I'm unhappy about the weight SAT (and ACT) scores are given in the application
process because I will be a (junior level) transfer student and I see even
less relevance of the SAT in my position when it's already fairly useless for
freshmen. I find it mindboggling and frustrating to think that half the
colleges I am applying to are requiring such a useless thing while the others
are doing the right thing by not even caring for such a score.

In college, I have taken math classes above second semester calculus. I have
fulfilled basic general education requirements. I have fulfilled more than
expected of a junior-level transfer student in classes related to my major.
All of those credits should overwhelmingly trump what I can do in a few hours
with a pencil and a calculator for something laughable in comparison. To the
point that taking such a test would be unnecessary to point out what I am
capable of doing: honestly, is how well I do on some trivial algebra (lazily
done entirely with my ti-89) or writing going to tell you how appealing of a
computer science major I will be? I'm pretty sure you can safely ignore the
SAT and take a look at my classes, grades, experience and recommendations to
make a better guess.

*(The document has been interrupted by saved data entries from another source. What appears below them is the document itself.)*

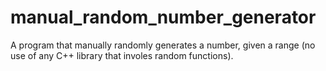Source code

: # manual_random_number_generator
A program that manually randomly generates a number, given a range (no use of any C++ library that involes random functions).
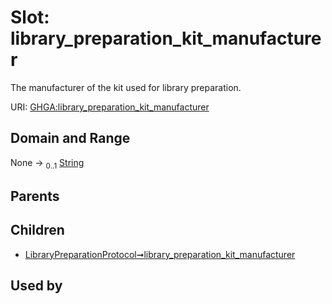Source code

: 
# Slot: library_preparation_kit_manufacturer


The manufacturer of the kit used for library preparation.

URI: [GHGA:library_preparation_kit_manufacturer](https://w3id.org/GHGA/library_preparation_kit_manufacturer)


## Domain and Range

None &#8594;  <sub>0..1</sub> [String](types/String.md)

## Parents


## Children

 *  [LibraryPreparationProtocol➞library_preparation_kit_manufacturer](LibraryPreparationProtocol_library_preparation_kit_manufacturer.md)

## Used by

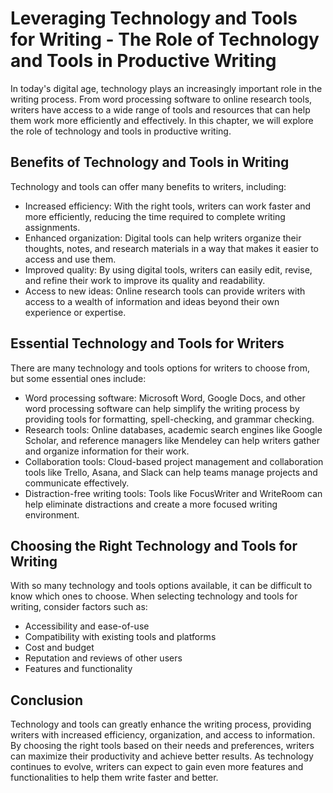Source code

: Leveraging Technology and Tools for Writing - The Role of Technology and Tools in Productive Writing
===============================================================================================================

In today's digital age, technology plays an increasingly important role in the writing process. From word processing software to online research tools, writers have access to a wide range of tools and resources that can help them work more efficiently and effectively. In this chapter, we will explore the role of technology and tools in productive writing.

Benefits of Technology and Tools in Writing
-------------------------------------------

Technology and tools can offer many benefits to writers, including:

* Increased efficiency: With the right tools, writers can work faster and more efficiently, reducing the time required to complete writing assignments.
* Enhanced organization: Digital tools can help writers organize their thoughts, notes, and research materials in a way that makes it easier to access and use them.
* Improved quality: By using digital tools, writers can easily edit, revise, and refine their work to improve its quality and readability.
* Access to new ideas: Online research tools can provide writers with access to a wealth of information and ideas beyond their own experience or expertise.

Essential Technology and Tools for Writers
------------------------------------------

There are many technology and tools options for writers to choose from, but some essential ones include:

* Word processing software: Microsoft Word, Google Docs, and other word processing software can help simplify the writing process by providing tools for formatting, spell-checking, and grammar checking.
* Research tools: Online databases, academic search engines like Google Scholar, and reference managers like Mendeley can help writers gather and organize information for their work.
* Collaboration tools: Cloud-based project management and collaboration tools like Trello, Asana, and Slack can help teams manage projects and communicate effectively.
* Distraction-free writing tools: Tools like FocusWriter and WriteRoom can help eliminate distractions and create a more focused writing environment.

Choosing the Right Technology and Tools for Writing
---------------------------------------------------

With so many technology and tools options available, it can be difficult to know which ones to choose. When selecting technology and tools for writing, consider factors such as:

* Accessibility and ease-of-use
* Compatibility with existing tools and platforms
* Cost and budget
* Reputation and reviews of other users
* Features and functionality

Conclusion
----------

Technology and tools can greatly enhance the writing process, providing writers with increased efficiency, organization, and access to information. By choosing the right tools based on their needs and preferences, writers can maximize their productivity and achieve better results. As technology continues to evolve, writers can expect to gain even more features and functionalities to help them write faster and better.
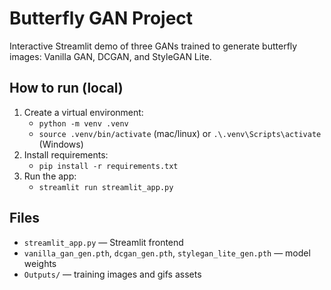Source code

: # Butterfly GAN Project

Interactive Streamlit demo of three GANs trained to generate butterfly images:
Vanilla GAN, DCGAN, and StyleGAN Lite.

## How to run (local)
1. Create a virtual environment:
   - `python -m venv .venv`
   - `source .venv/bin/activate` (mac/linux) or `.\.venv\Scripts\activate` (Windows)
2. Install requirements:
   - `pip install -r requirements.txt`
3. Run the app:
   - `streamlit run streamlit_app.py`

## Files
- `streamlit_app.py` — Streamlit frontend
- `vanilla_gan_gen.pth`, `dcgan_gen.pth`, `stylegan_lite_gen.pth` — model weights
- `Outputs/` — training images and gifs assets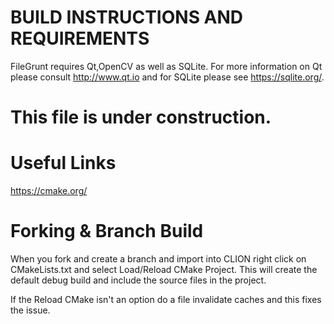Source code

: # BUILD INSTRUCTIONS AND REQUIREMENTS

FileGrunt requires Qt,OpenCV as well as SQLite. For more information on Qt please consult http://www.qt.io and for SQLite please see https://sqlite.org/.

# This file is under construction.

# Useful Links

https://cmake.org/

# Forking & Branch Build
When you fork and create a branch and import into CLION right click on CMakeLists.txt and select Load/Reload CMake Project.
This will create the default debug build and include the source files in the project.

If the Reload CMake isn't an option do a file invalidate caches and this fixes the issue.
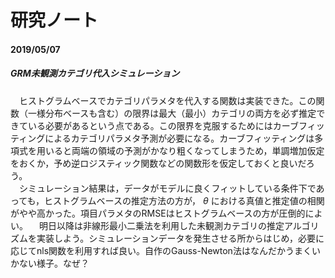 # 研究ノート

#### 2019/05/07
##### GRM未観測カテゴリ代入シミュレーション
　ヒストグラムベースでカテゴリパラメタを代入する関数は実装できた。この関数（一様分布ベースも含む）の限界は最大（最小）カテゴリの両方を必ず推定できている必要があるという点である。この限界を克服するためにはカーブフィッティングによるカテゴリパラメタ予測が必要になる。カーブフィッティングは多項式を用いると両端の領域の予測がかなり粗くなってしまうため，単調増加仮定をおくか，予め逆ロジスティック関数などの関数形を仮定しておくと良いだろう。  
　シミュレーション結果は，データがモデルに良くフィットしている条件下であっても，ヒストグラムベースの推定方法の方が， $\theta$ における真値と推定値の相関がやや高かった。項目パラメタのRMSEはヒストグラムベースの方が圧倒的によい。
　明日以降は非線形最小二乗法を利用した未観測カテゴリの推定アルゴリズムを実装しよう。シミュレーションデータを発生させる所からはじめ，必要に応じてnls関数を利用すれば良い。自作のGauss-Newton法はなんだかうまくいかない様子。なぜ？

#####
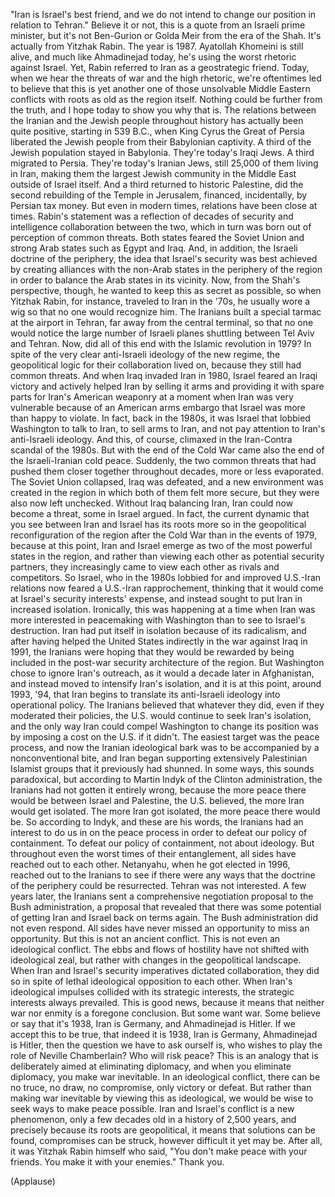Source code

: 
&quot;Iran is Israel&#39;s best friend,
and we do not intend to change our position
in relation to Tehran.&quot;
Believe it or not, this is a quote
from an Israeli prime minister,
but it&#39;s not Ben-Gurion or Golda Meir
from the era of the Shah.
It&#39;s actually from Yitzhak Rabin.
The year is 1987.
Ayatollah Khomeini is still alive,
and much like Ahmadinejad today,
he&#39;s using the worst rhetoric against Israel.
Yet, Rabin referred to Iran
as a geostrategic friend.
Today, when we hear the threats of war
and the high rhetoric,
we&#39;re oftentimes led to believe
that this is yet another one of those unsolvable
Middle Eastern conflicts
with roots as old as the region itself.
Nothing could be further from the truth,
and I hope today to show you why that is.
The relations between the Iranian and the Jewish people
throughout history has actually been quite positive,
starting in 539 B.C.,
when King Cyrus the Great of Persia
liberated the Jewish people from their Babylonian captivity.
A third of the Jewish population
stayed in Babylonia.
They&#39;re today&#39;s Iraqi Jews.
A third migrated to Persia.
They&#39;re today&#39;s Iranian Jews,
still 25,000 of them living in Iran,
making them the largest Jewish community
in the Middle East outside of Israel itself.
And a third returned to historic Palestine,
did the second rebuilding of the Temple in Jerusalem,
financed, incidentally, by Persian tax money.
But even in modern times,
relations have been close at times.
Rabin&#39;s statement was a reflection
of decades of security and intelligence collaboration
between the two, which in turn
was born out of perception of common threats.
Both states feared the Soviet Union
and strong Arab states such as Egypt and Iraq.
And, in addition, the Israeli doctrine of the periphery,
the idea that Israel&#39;s security was best achieved
by creating alliances with the non-Arab states
in the periphery of the region
in order to balance the Arab states in its vicinity.
Now, from the Shah&#39;s perspective, though,
he wanted to keep this as secret as possible,
so when Yitzhak Rabin, for instance,
traveled to Iran in the &#39;70s,
he usually wore a wig
so that no one would recognize him.
The Iranians built a special tarmac
at the airport in Tehran, far away from the central terminal,
so that no one would notice the large number
of Israeli planes shuttling between Tel Aviv and Tehran.
Now, did all of this end with the Islamic revolution
in 1979?
In spite of the very clear anti-Israeli ideology
of the new regime, the geopolitical logic
for their collaboration lived on,
because they still had common threats.
And when Iraq invaded Iran in 1980,
Israel feared an Iraqi victory
and actively helped Iran by selling it arms
and providing it with spare parts
for Iran&#39;s American weaponry
at a moment when Iran was very vulnerable
because of an American arms embargo
that Israel was more than happy to violate.
In fact, back in the 1980s,
it was Israel that lobbied Washington
to talk to Iran, to sell arms to Iran,
and not pay attention to Iran&#39;s anti-Israeli ideology.
And this, of course, climaxed
in the Iran-Contra scandal of the 1980s.
But with the end of the Cold War
came also the end of the Israeli-Iranian cold peace.
Suddenly, the two common threats
that had pushed them closer together throughout decades,
more or less evaporated.
The Soviet Union collapsed,
Iraq was defeated,
and a new environment was created in the region
in which both of them felt more secure,
but they were also now left unchecked.
Without Iraq balancing Iran,
Iran could now become a threat,
some in Israel argued.
In fact, the current dynamic
that you see between Iran and Israel
has its roots more so
in the geopolitical reconfiguration of the region
after the Cold War
than in the events of 1979,
because at this point, Iran and Israel
emerge as two of the most powerful states in the region,
and rather than viewing each other
as potential security partners,
they increasingly came to view each other
as rivals and competitors.
So Israel, who in the 1980s
lobbied for and improved U.S.-Iran relations
now feared a U.S.-Iran rapprochement,
thinking that it would come
at Israel&#39;s security interests&#39; expense,
and instead sought to put Iran
in increased isolation.
Ironically, this was happening at a time
when Iran was more interested
in peacemaking with Washington
than to see to Israel&#39;s destruction.
Iran had put itself in isolation
because of its radicalism,
and after having helped the United States indirectly
in the war against Iraq in 1991,
the Iranians were hoping
that they would be rewarded by being included
in the post-war security architecture of the region.
But Washington chose to ignore Iran&#39;s outreach,
as it would a decade later in Afghanistan,
and instead moved to intensify Iran&#39;s isolation,
and it is at this point, around 1993, &#39;94,
that Iran begins to translate
its anti-Israeli ideology
into operational policy.
The Iranians believed that whatever they did,
even if they moderated their policies,
the U.S. would continue to seek Iran&#39;s isolation,
and the only way Iran could compel Washington
to change its position was by imposing a cost
on the U.S. if it didn&#39;t.
The easiest target was the peace process,
and now the Iranian ideological bark
was to be accompanied by a nonconventional bite,
and Iran began supporting extensively
Palestinian Islamist groups that it previously
had shunned.
In some ways, this sounds paradoxical,
but according to Martin Indyk
of the Clinton administration,
the Iranians had not gotten it entirely wrong,
because the more peace there would be
between Israel and Palestine,
the U.S. believed, the more Iran would get isolated.
The more Iran got isolated, the more peace there would be.
So according to Indyk, and these are his words,
the Iranians had an interest to do us in
on the peace process
in order to defeat our policy of containment.
To defeat our policy of containment,
not about ideology.
But throughout even the worst times of their entanglement,
all sides have reached out to each other.
Netanyahu, when he got elected in 1996,
reached out to the Iranians to see
if there were any ways that
the doctrine of the periphery could be resurrected.
Tehran was not interested.
A few years later, the Iranians sent
a comprehensive negotiation proposal to the Bush administration,
a proposal that revealed that there was some potential
of getting Iran and Israel back on terms again.
The Bush administration did not even respond.
All sides have never missed an opportunity
to miss an opportunity.
But this is not an ancient conflict.
This is not even an ideological conflict.
The ebbs and flows of hostility
have not shifted with ideological zeal,
but rather with changes in the geopolitical landscape.
When Iran and Israel&#39;s security imperatives
dictated collaboration, they did so
in spite of lethal ideological opposition to each other.
When Iran&#39;s ideological impulses collided
with its strategic interests,
the strategic interests always prevailed.
This is good news, because it means
that neither war nor enmity
is a foregone conclusion.
But some want war.
Some believe or say that it&#39;s 1938,
Iran is Germany,
and Ahmadinejad is Hitler.
If we accept this to be true,
that indeed it is 1938, Iran is Germany,
Ahmadinejad is Hitler,
then the question we have to ask ourself is,
who wishes to play the role of Neville Chamberlain?
Who will risk peace?
This is an analogy that is deliberately aimed
at eliminating diplomacy,
and when you eliminate diplomacy,
you make war inevitable.
In an ideological conflict, there can be no truce,
no draw, no compromise,
only victory or defeat.
But rather than making war inevitable
by viewing this as ideological,
we would be wise to seek ways
to make peace possible.
Iran and Israel&#39;s conflict is a new phenomenon,
only a few decades old
in a history of 2,500 years,
and precisely because its roots are geopolitical,
it means that solutions can be found,
compromises can be struck,
however difficult it yet may be.
After all, it was Yitzhak Rabin himself who said,
&quot;You don&#39;t make peace with your friends.
You make it with your enemies.&quot;
Thank you.

(Applause)

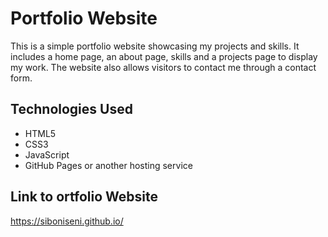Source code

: # Portfolio Website

This is a simple portfolio website showcasing my projects and skills. It includes a home page, an about page, skills and a projects page to display my work. The website also allows visitors to contact me through a contact form.

## Technologies Used

- HTML5
- CSS3 
- JavaScript 
- GitHub Pages or another hosting service 

## Link to ortfolio Website
https://siboniseni.github.io/
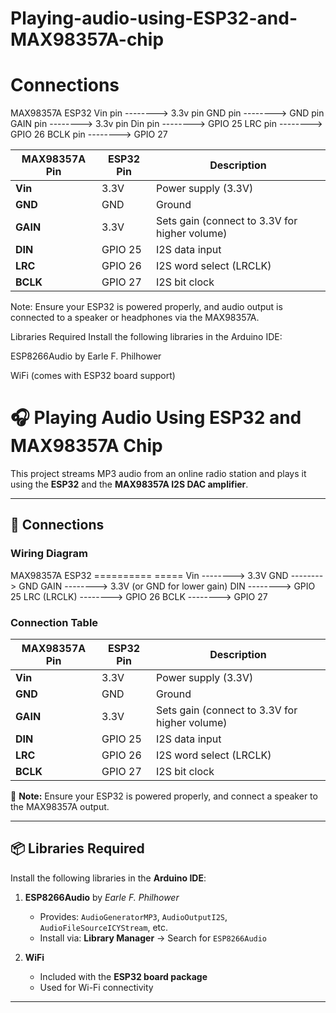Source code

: # Playing-audio-using-ESP32-and-MAX98357A-chip
# Connections
MAX98357A              ESP32
Vin pin    -------->  3.3v pin
GND pin    -------->  GND pin
GAIN pin   -------->  3.3v pin
Din pin    -------->  GPIO 25
LRC pin    -------->  GPIO 26
BCLK pin   -------->  GPIO 27



| MAX98357A Pin | ESP32 Pin | Description                                   |
| ------------- | --------- | --------------------------------------------- |
| **Vin**       | 3.3V      | Power supply (3.3V)                           |
| **GND**       | GND       | Ground                                        |
| **GAIN**      | 3.3V      | Sets gain (connect to 3.3V for higher volume) |
| **DIN**       | GPIO 25   | I2S data input                                |
| **LRC**       | GPIO 26   | I2S word select (LRCLK)                       |
| **BCLK**      | GPIO 27   | I2S bit clock                                 |



Note: Ensure your ESP32 is powered properly, and audio output is connected to a speaker or headphones via the MAX98357A.

Libraries Required
Install the following libraries in the Arduino IDE:

ESP8266Audio by Earle F. Philhower

WiFi (comes with ESP32 board support)



# 🎧 Playing Audio Using ESP32 and MAX98357A Chip

This project streams MP3 audio from an online radio station and plays it using the **ESP32** and the **MAX98357A I2S DAC amplifier**.

---

## 🔌 Connections

### Wiring Diagram

MAX98357A ESP32
========== =====
Vin --------> 3.3V
GND --------> GND
GAIN --------> 3.3V (or GND for lower gain)
DIN --------> GPIO 25
LRC (LRCLK) --------> GPIO 26
BCLK --------> GPIO 27



### Connection Table

| MAX98357A Pin | ESP32 Pin | Description                                   |
|---------------|-----------|-----------------------------------------------|
| **Vin**       | 3.3V      | Power supply (3.3V)                           |
| **GND**       | GND       | Ground                                        |
| **GAIN**      | 3.3V      | Sets gain (connect to 3.3V for higher volume) |
| **DIN**       | GPIO 25   | I2S data input                                |
| **LRC**       | GPIO 26   | I2S word select (LRCLK)                       |
| **BCLK**      | GPIO 27   | I2S bit clock                                 |

📌 **Note:** Ensure your ESP32 is powered properly, and connect a speaker to the MAX98357A output.

---

## 📦 Libraries Required

Install the following libraries in the **Arduino IDE**:

1. **ESP8266Audio** by *Earle F. Philhower*
   - Provides: `AudioGeneratorMP3`, `AudioOutputI2S`, `AudioFileSourceICYStream`, etc.
   - Install via: **Library Manager** → Search for `ESP8266Audio`

2. **WiFi**
   - Included with the **ESP32 board package**
   - Used for Wi-Fi connectivity

---

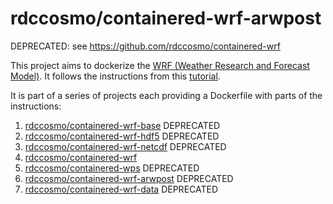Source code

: # rdccosmo/containered-wrf-arwpost
DEPRECATED: see https://github.com/rdccosmo/containered-wrf

This project aims to dockerize the [WRF (Weather Research and Forecast Model)](http://www.wrf-model.org/index.php).
It follows the instructions from this [tutorial](http://www2.mmm.ucar.edu/wrf/OnLineTutorial/compilation_tutorial.php).

It is part of a series of projects each providing a Dockerfile with parts of the instructions:

1. [rdccosmo/containered-wrf-base](https://github.com/rdccosmo/containered-wrf-base) DEPRECATED
2. [rdccosmo/containered-wrf-hdf5](https://github.com/rdccosmo/containered-wrf-hdf5) DEPRECATED
3. [rdccosmo/containered-wrf-netcdf](https://github.com/rdccosmo/containered-wrf-netcdf) DEPRECATED
4. [rdccosmo/containered-wrf](https://github.com/rdccosmo/containered-wrf)
5. [rdccosmo/containered-wps](https://github.com/rdccosmo/containered-wps) DEPRECATED
6. [rdccosmo/containered-wrf-arwpost](https://github.com/rdccosmo/containered-wrf-arwpost) DEPRECATED
7. [rdccosmo/containered-wrf-data](https://github.com/rdccosmo/containered-wrf-data) DEPRECATED
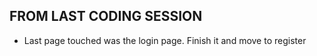 ## FROM LAST CODING SESSION

-  Last page touched was the login page. Finish it and move to register
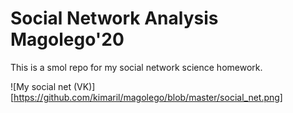# Social Network Analysis Magolego'20

This is a smol repo for my social network science homework.

![My social net (VK)][https://github.com/kimaril/magolego/blob/master/social_net.png]
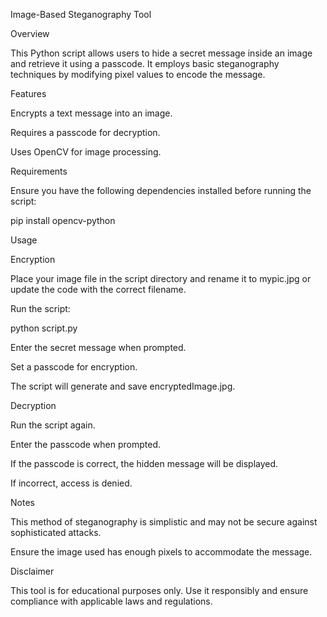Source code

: Image-Based Steganography Tool

Overview

This Python script allows users to hide a secret message inside an image and retrieve it using a passcode. It employs basic steganography techniques by modifying pixel values to encode the message.

Features

Encrypts a text message into an image.

Requires a passcode for decryption.

Uses OpenCV for image processing.

Requirements

Ensure you have the following dependencies installed before running the script:

pip install opencv-python

Usage

Encryption

Place your image file in the script directory and rename it to mypic.jpg or update the code with the correct filename.

Run the script:

python script.py

Enter the secret message when prompted.

Set a passcode for encryption.

The script will generate and save encryptedImage.jpg.

Decryption

Run the script again.

Enter the passcode when prompted.

If the passcode is correct, the hidden message will be displayed.

If incorrect, access is denied.

Notes

This method of steganography is simplistic and may not be secure against sophisticated attacks.

Ensure the image used has enough pixels to accommodate the message.

Disclaimer

This tool is for educational purposes only. Use it responsibly and ensure compliance with applicable laws and regulations.

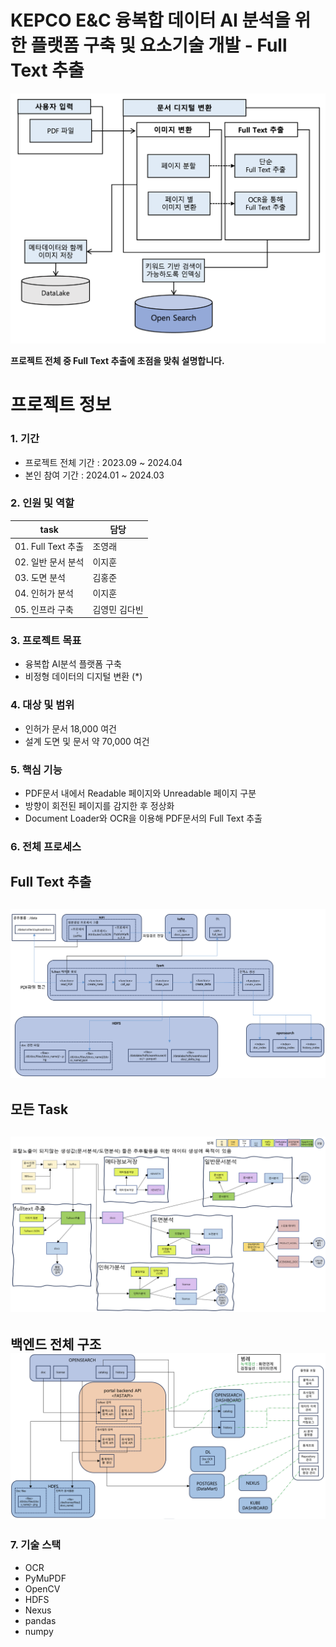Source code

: # KEPCO E&C 융복합 데이터 AI 분석을 위한 플랫폼 구축 및 요소기술 개발 - Full Text 추출
![full text 추출](./png/full_text추출_프로세스.png)

**프로젝트 전체 중 Full Text 추출에 초점을 맞춰 설명합니다.**

# 프로젝트 정보

### 1. 기간
- 프로젝트 전체 기간 : 2023.09 ~ 2024.04
- 본인 참여 기간 : 2024.01 ~ 2024.03

### 2. 인원 및 역할

| **task**         | **담당**  |
| ---------------- | ------- |
| 01. Full Text 추출 | 조영래     |
| 02. 일반 문서 분석     | 이지훈     |
| 03. 도면 분석        | 김홍준     |
| 04. 인허가 분석       | 이지훈     |
| 05. 인프라 구축       | 김영민 김다빈 |

### 3. 프로젝트 목표
- 융복합 AI분석 플랫폼 구축
- 비정형 데이터의 디지털 변환 (*)

### 4. 대상 및 범위
- 인허가 문서 18,000 여건
- 설계 도면 및 문서 약 70,000 여건

### 5. 핵심 기능
- PDF문서 내에서 Readable 페이지와 Unreadable 페이지 구분
- 방향이 회전된 페이지를 감지한 후 정상화
- Document Loader와 OCR을 이용해 PDF문서의 Full Text 추출

### 6. 전체 프로세스

**Full Text 추출**  
---
![full text 추출 전체 프로세스](./png/full_text추출_전체프로세스.png)
---
**모든 Task**  
---
![task 전체 프로세스](./png/Task_전체프로세스.png)
---
**백엔드 전체 구조**
![백엔드 전체 구조](./png/백엔드_전체구조.png)
---
### 7. 기술 스택
- OCR
- PyMuPDF
- OpenCV
- HDFS
- Nexus
- pandas
- numpy
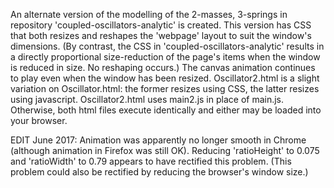 An alternate version of the modelling of the 2-masses, 3-springs in repository 'coupled-oscillators-analytic' is created.  This version has CSS that both resizes and reshapes the 'webpage' layout to suit the window's dimensions.  (By contrast, the CSS in 'coupled-oscillators-analytic' results in a directly proportional size-reduction of the page's items when the window is reduced in size.  No reshaping occurs.)  The canvas animation continues to play even when the window has been resized.  Oscillator2.html is a slight variation on Oscillator.html:  the former resizes using CSS, the latter resizes using javascript.  Oscillator2.html uses main2.js in place of main.js.  Otherwise, both html files execute identically and either may be loaded into your browser.

EDIT June 2017: Animation was apparently no longer smooth in Chrome (although animation in Firefox was still OK).   Reducing 'ratioHeight' to 0.075 and 'ratioWidth' to 0.79 appears to have rectified this problem.   (This problem could also be rectified by reducing the browser's window size.)
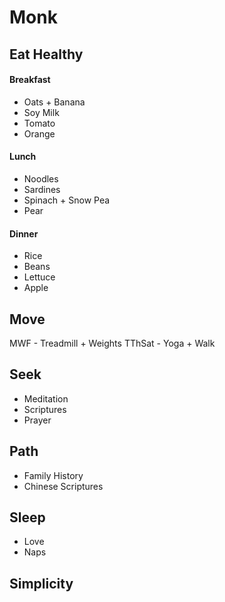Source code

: # Monk

## Eat Healthy

#### Breakfast
* Oats + Banana
* Soy Milk
* Tomato
* Orange

#### Lunch
* Noodles
* Sardines
* Spinach + Snow Pea
* Pear

#### Dinner
* Rice
* Beans
* Lettuce
* Apple

## Move
MWF - Treadmill + Weights
TThSat - Yoga + Walk 

## Seek
* Meditation
* Scriptures
* Prayer

## Path
* Family History
* Chinese Scriptures

## Sleep
* Love
* Naps

## Simplicity


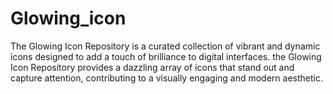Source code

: # Glowing_icon
The Glowing Icon Repository is a curated collection of vibrant and dynamic icons designed to add a touch of brilliance to digital interfaces. 
the Glowing Icon Repository provides a dazzling array of icons that stand out and capture attention, contributing to a visually engaging and modern aesthetic.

And the same should apply to high school students as
well.

Not to say I did not do well on the last SAT exam I took (on the contrary,
because the material is so basic), but why I had to spend the money and waste
the time to do so in the first place just stinks. I have taken prep classes
way back in high school, and I've tutored people in turn. The article is spot
on when it says that students are spending time gaming the SAT.

(On a slightly different sidenote, I don't think the SAT is the only cause for
high school classes (at least in the US) being so focused on a small
curricula, I believe that's more directly caused by NCLB and tying school
performance on exams to funding. But that's a whole different rant/issue in
itself.)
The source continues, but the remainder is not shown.